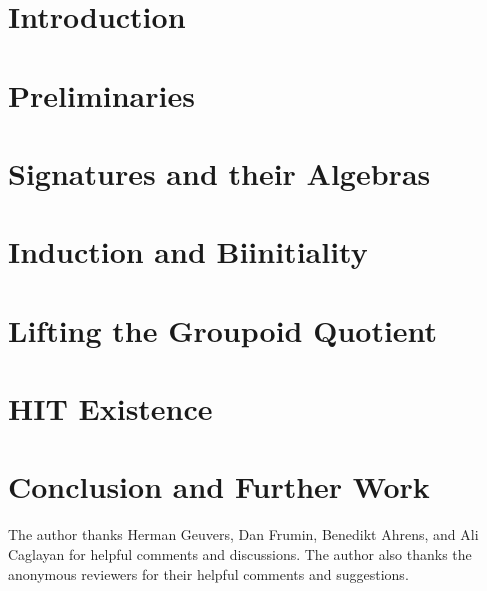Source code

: \documentclass[screen]{acmart}
\theoremstyle{plain}
\theoremstyle{definition}
\begin{document}



\maketitle

\section{Introduction}


\section{Preliminaries}
\label{sec:prelims}


\section{Signatures and their Algebras}
\label{sec:signs}


\section{Induction and Biinitiality}
\label{sec:induction}


\section{Lifting the Groupoid Quotient}
\label{sec:biadj}


\section{HIT Existence}
\label{sec:existence}



\section{Conclusion and Further Work}
\label{sec:conclusion}



\begin{acks}
The author thanks Herman Geuvers, Dan Frumin, Benedikt Ahrens, and Ali Caglayan for helpful comments and discussions.
The author also thanks the anonymous reviewers for their helpful comments and suggestions.
\end{acks}



\end{document}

────────────────────

*ASSIGNMENT*
Leave out all pictures, then copy the remaining material exactly.

*TASK SOLUTION*
Source code

: \documentclass[screen]{acmart}
\theoremstyle{plain}
\theoremstyle{definition}
\begin{document}



\maketitle

\section{Introduction}


\section{Preliminaries}
\label{sec:prelims}


\section{Signatures and their Algebras}
\label{sec:signs}


\section{Induction and Biinitiality}
\label{sec:induction}


\section{Lifting the Groupoid Quotient}
\label{sec:biadj}


\section{HIT Existence}
\label{sec:existence}



\section{Conclusion and Further Work}
\label{sec:conclusion}



\begin{acks}
The author thanks Herman Geuvers, Dan Frumin, Benedikt Ahrens, and Ali Caglayan for helpful comments and discussions.
The author also thanks the anonymous reviewers for their helpful comments and suggestions.
\end{acks}



\end{document}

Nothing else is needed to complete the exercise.